On peut le vérifier à la lumière des faits de cette vague révolutionnaire.

La guerre suppose un bain de sang pour le prolétariat

Comme l'explique Rosa Luxemburg :

« Mais pour que le socialisme puisse faire sa trouée et remporter la victoire, il faut qu'existent des masses dont la puissance ré­side tant dans leur niveau culturel que dans leur nombre. Et ce sont ces masses précisé­ment qui sont décimées dans cette guerre. La fleur de l'âge viril et de la jeunesse, des centaines de milliers de prolétaires dont l'éducation socialiste, en Angleterre et en France, en Belgique, en Allemagne et en Ru­ssie, était le produit d'un travail d'agitation et d'instruction d'une dizaine d'années, d'autres centaines de milliers qui demain pouvaient être acquis au socialisme - ils tombent et ils tuent misérablement sur les champs de bataille. Le fruit de dizaines d'années de sacrifices et d'efforts de plu­sieurs générations est anéanti en quelques semaines, les troupes d'élite du prolétariat international sont décimées » (Rosa Luxem­burg, La crise de la social-démocratie, Chap. VII).

Une très grande partie des 70 millions de soldats était constituée de prolétaires qui avaient dû laisser leur place dans les usines aux femmes, aux enfants, à la main d'œuvre immigrée des colonies n'ayant que très peu d'expérience des luttes. En outre, l'armée dilue ces prolétaires dans une masse inter-classiste avec les paysans, le lumpen... C'est ce qui fait que les actions de ces soldats (désertions, insubordinations...) ne se si­ tuent pas sur un terrain de lutte authentiquement prolétarien, même si, pour autant, la bourgeoisie n'en profite pas. Les déser­tions dans l'armée austro-hongroise, par exemple, sont en grande partie dues au refus des tchèques et des hongrois... de se battre pour l'Empereur de Vienne. Les mutineries dans l'armée française ne se dirigent pas contre la guerre elle-même, mais contre « une certaine façon de mener la guerre » (l'inefficacité de certaines manoeuvres, etc.).
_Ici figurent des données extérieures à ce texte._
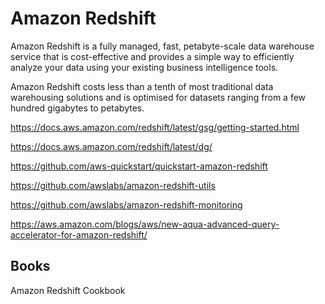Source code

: # Amazon Redshift

Amazon Redshift is a fully managed, fast, petabyte-scale data warehouse service that is cost-effective and provides a simple way to efficiently analyze your data using your existing business intelligence tools. 

Amazon Redshift costs less than a tenth of most traditional data warehousing solutions and is optimised for datasets ranging from a few hundred gigabytes to petabytes.

https://docs.aws.amazon.com/redshift/latest/gsg/getting-started.html


https://docs.aws.amazon.com/redshift/latest/dg/

https://github.com/aws-quickstart/quickstart-amazon-redshift

https://github.com/awslabs/amazon-redshift-utils

https://github.com/awslabs/amazon-redshift-monitoring


https://aws.amazon.com/blogs/aws/new-aqua-advanced-query-accelerator-for-amazon-redshift/


## Books

Amazon Redshift Cookbook
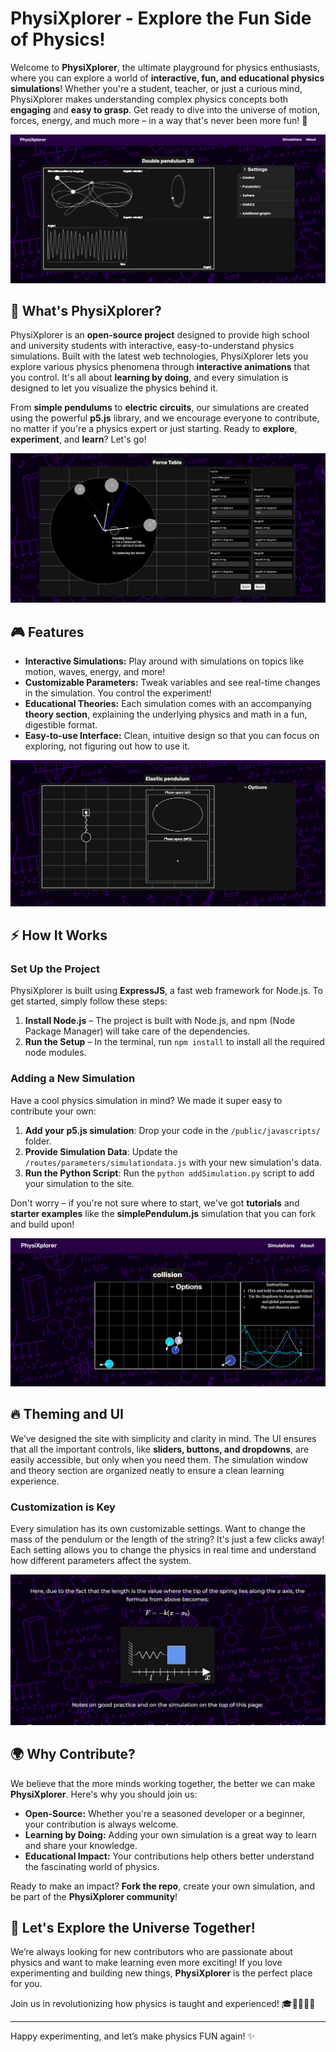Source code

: # PhysiXplorer - Explore the Fun Side of Physics!

Welcome to **PhysiXplorer**, the ultimate playground for physics enthusiasts, where you can explore a world of **interactive, fun, and educational physics simulations**! Whether you're a student, teacher, or just a curious mind, PhysiXplorer makes understanding complex physics concepts both **engaging** and **easy to grasp**. Get ready to dive into the universe of motion, forces, energy, and much more – in a way that's never been more fun! 🌟

![PhysiXplorer Banner](img1.png)

## 🚀 What's PhysiXplorer?

PhysiXplorer is an **open-source project** designed to provide high school and university students with interactive, easy-to-understand physics simulations. Built with the latest web technologies, PhysiXplorer lets you explore various physics phenomena through **interactive animations** that you control. It's all about **learning by doing**, and every simulation is designed to let you visualize the physics behind it. 

From **simple pendulums** to **electric circuits**, our simulations are created using the powerful **p5.js** library, and we encourage everyone to contribute, no matter if you're a physics expert or just starting. Ready to **explore**, **experiment**, and **learn**? Let's go!

![Simulations in Action](img2.png)

## 🎮 Features

- **Interactive Simulations:** Play around with simulations on topics like motion, waves, energy, and more!
- **Customizable Parameters:** Tweak variables and see real-time changes in the simulation. You control the experiment!
- **Educational Theories:** Each simulation comes with an accompanying **theory section**, explaining the underlying physics and math in a fun, digestible format. 
- **Easy-to-use Interface:** Clean, intuitive design so that you can focus on exploring, not figuring out how to use it.

![Simulation Interface](img3.png)

## ⚡ How It Works

### Set Up the Project
PhysiXplorer is built using **ExpressJS**, a fast web framework for Node.js. To get started, simply follow these steps:

1. **Install Node.js** – The project is built with Node.js, and npm (Node Package Manager) will take care of the dependencies.
2. **Run the Setup** – In the terminal, run `npm install` to install all the required node modules.

### Adding a New Simulation
Have a cool physics simulation in mind? We made it super easy to contribute your own:

1. **Add your p5.js simulation**: Drop your code in the `/public/javascripts/` folder.
2. **Provide Simulation Data**: Update the `/routes/parameters/simulationdata.js` with your new simulation's data.
3. **Run the Python Script**: Run the `python addSimulation.py` script to add your simulation to the site.

Don't worry – if you're not sure where to start, we've got **tutorials** and **starter examples** like the **simplePendulum.js** simulation that you can fork and build upon!

![Add New Simulations](img4.png)

## 🔥 Theming and UI

We’ve designed the site with simplicity and clarity in mind. The UI ensures that all the important controls, like **sliders, buttons, and dropdowns**, are easily accessible, but only when you need them. The simulation window and theory section are organized neatly to ensure a clean learning experience.

### Customization is Key
Every simulation has its own customizable settings. Want to change the mass of the pendulum or the length of the string? It's just a few clicks away! Each setting allows you to change the physics in real time and understand how different parameters affect the system.

![User Interface](img5.png)

## 🌍 Why Contribute?

We believe that the more minds working together, the better we can make **PhysiXplorer**. Here's why you should join us:

- **Open-Source:** Whether you're a seasoned developer or a beginner, your contribution is always welcome.
- **Learning by Doing:** Adding your own simulation is a great way to learn and share your knowledge.
- **Educational Impact:** Your contributions help others better understand the fascinating world of physics.

Ready to make an impact? **Fork the repo**, create your own simulation, and be part of the **PhysiXplorer community**!

## 🚀 Let's Explore the Universe Together!

We’re always looking for new contributors who are passionate about physics and want to make learning even more exciting! If you love experimenting and building new things, **PhysiXplorer** is the perfect place for you. 

Join us in revolutionizing how physics is taught and experienced! 🎓👨‍🔬👩‍🔬

---

Happy experimenting, and let’s make physics FUN again! ✨
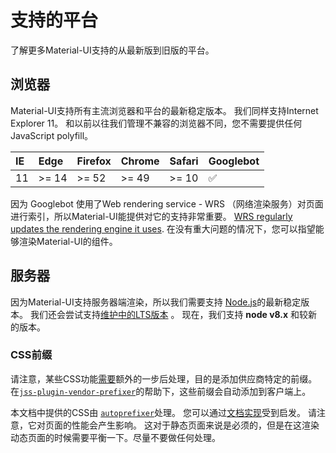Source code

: # 支持的平台

<p class="description">了解更多Material-UI支持的从最新版到旧版的平台。</p>

## 浏览器

Material-UI支持所有主流浏览器和平台的最新稳定版本。 我们同样支持Internet Explorer 11。 和以前以往我们管理不兼容的浏览器不同，您不需要提供任何JavaScript polyfill。

| IE | Edge  | Firefox | Chrome | Safari | Googlebot |
|:-- |:----- |:------- |:------ |:------ |:--------- |
| 11 | >= 14 | >= 52   | >= 49  | >= 10  | ✅         |

因为 Googlebot 使用了Web rendering service - WRS （网络渲染服务）对页面进行索引，所以Material-UI能提供对它的支持非常重要。 [WRS regularly updates the rendering engine it uses](https://webmasters.googleblog.com/2019/05/the-new-evergreen-googlebot.html). 在没有重大问题的情况下，您可以指望能够渲染Material-UI的组件。

## 服务器

因为Material-UI支持服务器端渲染，所以我们需要支持 [Node.js](https://github.com/nodejs/node)的最新稳定版本。 我们还会尝试支持[维护中的LTS版本](https://github.com/nodejs/Release#lts-schedule1) 。 现在，我们支持 **node v8.x** 和较新的版本。

### CSS前缀

请注意，某些CSS功能[需要](https://github.com/cssinjs/jss/issues/279)额外的一步后处理，目的是添加供应商特定的前缀。 在[`jss-plugin-vendor-prefixer`](https://www.npmjs.com/package/jss-plugin-vendor-prefixer)的帮助下，这些前缀会自动添加到客户端上。

本文档中提供的CSS由 [`autoprefixer`](https://www.npmjs.com/package/autoprefixer)处理。 您可以通过[文档实现](https://github.com/mui-org/material-ui/blob/47aa5aeaec1d4ac2c08fd0e84277d6b91e497557/pages/_document.js#L123)受到启发。 请注意，它对页面的性能会产生影响。 这对于静态页面来说是必须的，但是在这渲染动态页面的时候需要平衡一下。尽量不要做任何处理。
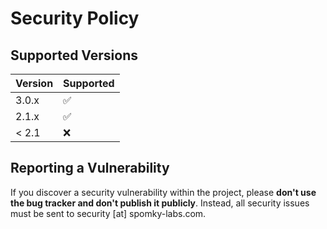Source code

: # Security Policy

## Supported Versions

| Version | Supported          |
| ------- | ------------------ |
| 3.0.x   | :white_check_mark: |
| 2.1.x   | :white_check_mark: |
| < 2.1   | :x:                |

## Reporting a Vulnerability

If you discover a security vulnerability within the project, please **don't use the bug tracker and don't publish it publicly**.
Instead, all security issues must be sent to security [at] spomky-labs.com. 
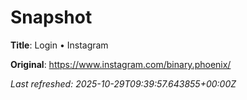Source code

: # Snapshot

**Title**: Login • Instagram

**Original**: <https://www.instagram.com/binary.phoenix/>

_Last refreshed: 2025-10-29T09:39:57.643855+00:00Z_
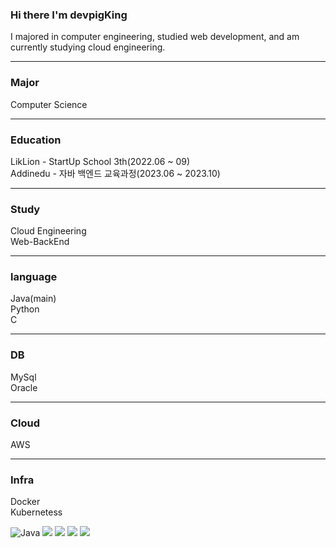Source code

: ### Hi there I'm devpigKing

I majored in computer engineering, studied web development, and am currently studying cloud engineering.

------------------------------------------------------------------------------------------------------------------------------------------

### Major

Computer Science

---

### Education

LikLion - StartUp School 3th(2022.06 ~ 09)
<br>
Addinedu - 자바 백엔드 교육과정(2023.06 ~ 2023.10)

---

### Study

Cloud Engineering
<br>
Web-BackEnd

--- 

### language

Java(main)
<br>
Python
<br>
C

---

### DB

MySql
<br>
Oracle

--- 

### Cloud

AWS

---

### Infra

Docker
<br>
Kubernetess




<img alt="Java" src ="https://img.shields.io/badge/Java-007396.svg?&style=for-the-badge&logo=Java&logoColor=white"/> <img src="https://img.shields.io/badge/html5-E34F26?style=for-the-badge&logo=html5&logoColor=white"> <img src="https://img.shields.io/badge/css-1572B6?style=for-the-badge&logo=css3&logoColor=white"> <img src="https://img.shields.io/badge/javascript-F7DF1E?style=for-the-badge&logo=javascript&logoColor=black"> <img src="https://img.shields.io/badge/spring-6DB33F?style=for-the-badge&logo=spring&logoColor=white"> 





<!--
**devpigKing/devpigKing** is a ✨ _special_ ✨ repository because its `README.md` (this file) appears on your GitHub profile.

Here are some ideas to get you started:

- 🔭 I’m currently working on ...
- 🌱 I’m currently learning ...
- 👯 I’m looking to collaborate on ...
- 🤔 I’m looking for help with ...
- 💬 Ask me about ...
- 📫 How to reach me: ...
- 😄 Pronouns: ...
- ⚡ Fun fact: ...
-->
La radicalité et la conscience qui se déve­loppent chez certains soldats (fraternisations, refus de réprimer des luttes ouvrières...) sont surtout la conséquence de la mobilisation à l'arrière. Et quand la ques­tion se pose, après l'armistice, de détruire le capitalisme pour en finir une bonne fois avec les guerres, les soldats sont le secteur le plus hésitant et rétrograde. C'est d'ailleurs pour cela que la bourgeoisie allemande, par exemple, fait en sorte de surdimensionné le poids des Conseils de soldats face aux Conseils ouvriers.
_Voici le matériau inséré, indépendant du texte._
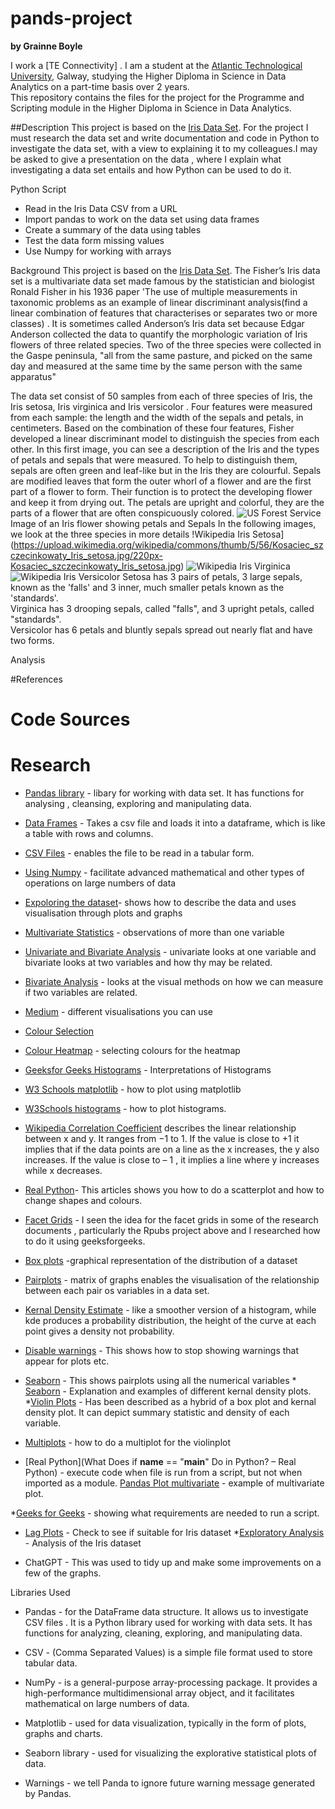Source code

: # pands-project

**by Grainne Boyle**

I work a [TE Connectivity] .
I am a student at the [Atlantic Technological University](https://www.atu.ie/), Galway, studying the Higher Diploma in Science in Data Analytics on a part-time basis over 2 years.  
This repository contains the files for the project for the Programme and Scripting module in the Higher Diploma in Science in Data Analytics.

##Description
This project is based on the [Iris Data Set](https://en.wikipedia.org/wiki/Iris_flower_data_set). For the project I must research the data set and write documentation and code in Python to investigate the data set, with a view to explaining it to my colleagues.I may be asked to give a presentation on the data , where I explain what investigating a data set entails and how Python can be used to do it. 

Python Script
* Read in the Iris Data  CSV from a URL
* Import pandas to work on the data set using data frames
* Create a summary of the data using tables
* Test the data form missing values
* Use Numpy for working with arrays







Background
This project is based on the [Iris Data Set](https://en.wikipedia.org/wiki/Iris_flower_data_set). The Fisher’s Iris data set  is a multivariate data set made famous by the statistician and biologist Ronald Fisher in his 1936 paper 'The use of multiple measurements in taxonomic problems as an example of linear discriminant analysis(find a linear combination of features that characterises or separates two or more classes) . It is sometimes called Anderson’s Iris data set because Edgar Anderson collected the data to quantify the morphologic variation of Iris flowers of three related species. Two of the three species were collected in the Gaspe peninsula,  "all from the same pasture, and picked on the same day and measured at the same time by the same person with the same apparatus"

The data set consist of 50 samples from each of three species of Iris, the Iris setosa, Iris virginica and Iris versicolor . Four features were measured from each sample: the length and the width of the sepals and petals, in centimeters. Based on the combination of these four features, Fisher developed a linear discriminant model to distinguish the species from each other. 
In this first image, you can see a description of the Iris and the types of petals and sepals that were measured. To help to distinguish them, sepals are often green and leaf-like but in the Iris they are colourful. Sepals are modified leaves that form the outer whorl of a flower and are the first part of a flower to form. Their function is to protect the developing flower and keep it from drying out. The petals are upright and colorful, they are the parts of a flower that are often conspicuously colored. 
![US Forest Service]( https://www.fs.usda.gov/wildflowers/beauty/iris/images/flower/blueflagiris_flower.jpg) Image of an Iris flower showing petals and Sepals
In the following images, we look at the three species in more details
!Wikipedia Iris Setosa](https://upload.wikimedia.org/wikipedia/commons/thumb/5/56/Kosaciec_szczecinkowaty_Iris_setosa.jpg/220px-Kosaciec_szczecinkowaty_Iris_setosa.jpg) ![Wikipedia Iris Virginica]( https://upload.wikimedia.org/wikipedia/commons/thumb/9/9f/Iris_virginica.jpg/220px-Iris_virginica.jpg) ![Wikipedia Iris Versicolor]( https://upload.wikimedia.org/wikipedia/commons/thumb/4/41/Iris_versicolor_3.jpg/220px-Iris_versicolor_3.jpg) 
Setosa  has 3 pairs of petals, 3 large sepals, known as the 'falls' and 3 inner, much smaller petals known as the 'standards'.   
Virginica has 3 drooping sepals, called "falls",  and 3 upright petals, called "standards".  
Versicolor has 6 petals and bluntly sepals spread out nearly flat and have two forms.   
 



Analysis


#References
# Code Sources 


# Research
* [Pandas library](https://pypi.org/project/pandas/) - libary for working with data set. It has functions for analysing , cleansing, exploring and manipulating data.
* [Data Frames](https://www.w3schools.com/r/r_data_frames.asp) - Takes a csv file and loads it into a dataframe, which is like a table with rows and columns.
* [CSV Files](https://docs.python.org/3/library/csv.html) - enables the file to be read in a tabular form.
* [Using Numpy](https://numpy.org/doc/stable/user/absolute_beginners.html) - facilitate advanced mathematical and other types of operations on large numbers of data
* [Expoloring the dataset](https://www.geeksforgeeks.org/exploratory-data-analysis-on-iris-dataset/)- shows how to describe the data and uses visualisation through plots and graphs
* [Multivariate Statistics](https://en.wikipedia.org/wiki/Multivariate_statistics) - observations of more than one variable
* [Univariate and Bivariate Analysis](https://www.geeksforgeeks.org/univariate-bivariate-and-multivariate-data-and-its-analysis/) - univariate looks at one variable and bivariate looks at two variables and how thy may be related.
* [Bivariate Analysis](https://www.questionpro.com/blog/bivariate-analysis/) - looks at the visual methods on how we can measure if two variables are related.

* [Medium](https://medium.com/geekculture/8-best-seaborn-visualizations-20143a4b3b2f) - different visualisations you can use
* [Colour Selection](https://matplotlib.org/mpl_examples/color/named_colors.hires.png)
* [Colour Heatmap](https://python-graph-gallery.com/92-control-color-in-seaborn-heatmaps/) - selecting colours for the heatmap 

* [Geeksfor Geeks Histograms](https://www.geeksforgeeks.org/interpretations-of-histogram/) - Interpretations of Histograms
* [W3 Schools matplotlib](https://www.w3schools.com/python/matplotlib_pyplot.asp) - how to plot using matplotlib
* [W3Schools histograms](https://www.w3schools.com/python/matplotlib_histograms.asp) - how to plot histograms.
* [Wikipedia Correlation Coefficient](https://en.wikipedia.org/wiki/Pearson_correlation_coefficient) describes the linear relationship between x and y. It ranges from −1 to 1. If the value is close to +1 it implies that  if the data points are on a line as the x increases, the y also increases. If the value is close to – 1 , it implies a line where y increases while x decreases.
* [Real Python](https://realpython.com/visualizing-python-plt-scatter/)- This articles shows you how to do a scatterplot and how to change shapes and colours.
* [Facet Grids](https://www.geeksforgeeks.org/python-seaborn-facetgrid-method/) - I seen the idea for the facet grids in some of the research documents , particularly the Rpubs project above and I researched how to do it using geeksforgeeks.
* [Box plots](https://www.geeksforgeeks.org/box-plot-and-histogram-exploration-on-iris-data/) -graphical representation of the distribution of a dataset  
* [Pairplots](https://seaborn.pydata.org/generated/seaborn.pairplot.html) - matrix of graphs enables the visualisation of the relationship between each pair os variables in a data set. 
* [Kernal Density Estimate](https://seaborn.pydata.org/generated/seaborn.kdeplot.html) - like a smoother version of a histogram, while kde produces a probability distribution, the height of the curve at each point gives a density not probability.
* [Disable warnings](https://www.geeksforgeeks.org/how-to-disable-python-warnings/) - This shows how to stop showing warnings that appear for plots etc.
* [Seaborn](https://seaborn.pydata.org/generated/seaborn.pairplot.html) - This shows pairplots using all the numerical variables * [Seaborn](https://seaborn.pydata.org/generated/seaborn.kdeplot.html) - Explanation and examples of different kernal density plots.
*[Violin Plots](https://www.geeksforgeeks.org/violin-plot-for-data-analysis/) - Has been described as a hybrid of a box plot and kernal density plot. It can depict summary statistic and density of each variable.
* [Multiplots](https://www.geeksforgeeks.org/multi-plot-grid-in-seaborn/) - how to do a multiplot for the violinplot
* [Real Python](What Does if __name__ == "__main__" Do in Python? – Real Python) - execute code when  file is run from a script, but not when imported as a module.
[Pandas Plot multivariate](https://pandas.pydata.org/docs/user_guide/visualization.html#andrews-curves) - example of multivariate plot.

*[Geeks for Geeks](https://www.geeksforgeeks.org/how-to-automatically-install-required-packages-from-a-python-script/) - showing what requirements are needed to run a script.
* [Lag Plots](https://www.ncss.com/wp-content/themes/ncss/pdf/Procedures/NCSS/Lag_Plots.pdf) - Check to see if suitable for Iris dataset
*[Exploratory Analysis](https://medium.com/@nirajan.acharya666/exploratory-data-analysis-of-iris-dataset-9c0df76771df) - Analysis of the Iris dataset




* ChatGPT - This was used to tidy up and make some improvements on a few of the graphs.




Libraries Used

* Pandas - for the DataFrame data structure. It allows us to investigate CSV files . It is a Python library used for working with data sets. It has functions for analyzing, cleaning, exploring, and manipulating data.

* CSV - (Comma Separated Values) is a simple file format used to store tabular data. 

* NumPy - is a general-purpose array-processing package. It provides a high-performance multidimensional array object, and it facilitates mathematical on large numbers of data. 

* Matplotlib - used for data visualization, typically in the form of plots, graphs and charts.

* Seaborn library - used for visualizing the explorative statistical plots of data.

* Warnings - we tell Panda to ignore future warning message generated by Pandas.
Le prolétariat « ne contrôle pas » la guerre

La guerre mondiale exige une défaite pré­alable du prolétariat. Et même dans les pays où le poids de l'idéologie réformiste qui a présidé à cette défaite est le plus faible, les luttes cessent en 1914 : en Russie, par exemple, la vague croissante de luttes qui s'était développée en 1912-1913 s'interrompt brusquement.
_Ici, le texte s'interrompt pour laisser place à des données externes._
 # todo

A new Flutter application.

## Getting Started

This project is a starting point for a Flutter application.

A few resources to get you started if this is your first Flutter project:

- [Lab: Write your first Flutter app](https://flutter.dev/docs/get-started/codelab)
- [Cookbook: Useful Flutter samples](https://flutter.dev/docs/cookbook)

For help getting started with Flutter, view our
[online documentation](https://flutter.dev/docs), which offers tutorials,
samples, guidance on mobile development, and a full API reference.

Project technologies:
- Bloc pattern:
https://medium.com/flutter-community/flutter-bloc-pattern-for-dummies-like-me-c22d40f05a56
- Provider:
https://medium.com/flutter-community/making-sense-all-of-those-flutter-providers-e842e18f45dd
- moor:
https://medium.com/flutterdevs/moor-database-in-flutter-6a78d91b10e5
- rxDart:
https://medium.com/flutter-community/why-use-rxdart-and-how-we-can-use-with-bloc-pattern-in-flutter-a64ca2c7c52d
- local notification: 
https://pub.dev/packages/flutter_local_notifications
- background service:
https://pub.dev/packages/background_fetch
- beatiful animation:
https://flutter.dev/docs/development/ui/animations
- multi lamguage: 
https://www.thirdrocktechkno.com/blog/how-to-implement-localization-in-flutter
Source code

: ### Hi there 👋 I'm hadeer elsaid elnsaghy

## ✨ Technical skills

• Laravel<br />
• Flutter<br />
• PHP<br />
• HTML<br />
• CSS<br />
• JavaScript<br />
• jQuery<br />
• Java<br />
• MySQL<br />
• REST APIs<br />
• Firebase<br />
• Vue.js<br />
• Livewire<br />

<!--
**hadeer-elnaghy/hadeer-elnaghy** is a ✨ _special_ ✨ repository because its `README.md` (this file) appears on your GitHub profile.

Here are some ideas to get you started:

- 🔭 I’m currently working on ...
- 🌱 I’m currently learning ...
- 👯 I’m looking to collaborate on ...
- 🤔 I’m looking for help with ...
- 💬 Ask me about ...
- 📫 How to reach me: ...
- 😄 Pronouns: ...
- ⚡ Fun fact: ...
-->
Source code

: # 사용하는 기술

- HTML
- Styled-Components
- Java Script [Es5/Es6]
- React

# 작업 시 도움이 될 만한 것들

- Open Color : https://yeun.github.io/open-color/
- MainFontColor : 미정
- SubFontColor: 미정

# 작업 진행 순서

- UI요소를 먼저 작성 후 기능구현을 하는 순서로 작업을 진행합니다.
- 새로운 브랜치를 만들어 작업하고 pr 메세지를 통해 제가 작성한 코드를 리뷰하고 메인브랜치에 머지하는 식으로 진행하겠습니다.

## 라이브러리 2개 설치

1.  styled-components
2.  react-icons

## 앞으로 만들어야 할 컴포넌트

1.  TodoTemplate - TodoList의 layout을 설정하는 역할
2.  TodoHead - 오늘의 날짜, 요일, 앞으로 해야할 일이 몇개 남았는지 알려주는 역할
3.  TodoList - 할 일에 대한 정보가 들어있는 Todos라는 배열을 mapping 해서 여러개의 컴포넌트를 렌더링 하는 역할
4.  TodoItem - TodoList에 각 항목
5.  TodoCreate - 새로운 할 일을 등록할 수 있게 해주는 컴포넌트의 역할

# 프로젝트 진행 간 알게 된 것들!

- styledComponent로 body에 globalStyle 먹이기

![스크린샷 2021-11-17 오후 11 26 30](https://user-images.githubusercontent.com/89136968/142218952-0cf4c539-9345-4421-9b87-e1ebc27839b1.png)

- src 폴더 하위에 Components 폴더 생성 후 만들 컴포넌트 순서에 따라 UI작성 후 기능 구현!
Mais en outre, au cours même de la guerre, la lutte de classe est mise au second plan derrière le vacarme des opérations militai­res. Quand bien même les défaites militaires accentuent le mécontentement (l'échec de l'offensive de l'armée russe en juin 17 pro­voque les Journées de juin), il n'en est pas moins vrai que les offensives du rival impé­rialiste et les succès militaires de son propre impérialisme poussent le prolétariat dans les bras des « intérêts de la Patrie ». C'est ainsi qu'en automne 1918 ont lieu les dernières offensives militaires allemandes, à un mo­ment historique crucial pour la révolution mondiale (quelques mois à peine après le Révolution russe) :

- elles paralysent la vague de grèves qui se propageait depuis janvier en Allemagne et en Autriche, grâce aux « conquêtes » réali­sées en Russie et en Ukraine, présentées comme étant « la paix du pain » par les propagandistes des armées ;

- elles poussent les soldats français, qui commençaient à fraterniser avec les ou­vriers de la Loire, à resserrer les rangs derrière leur bourgeoisie ; ces mêmes sol­dats seront ceux qui réprimeront les grèves dès l'été.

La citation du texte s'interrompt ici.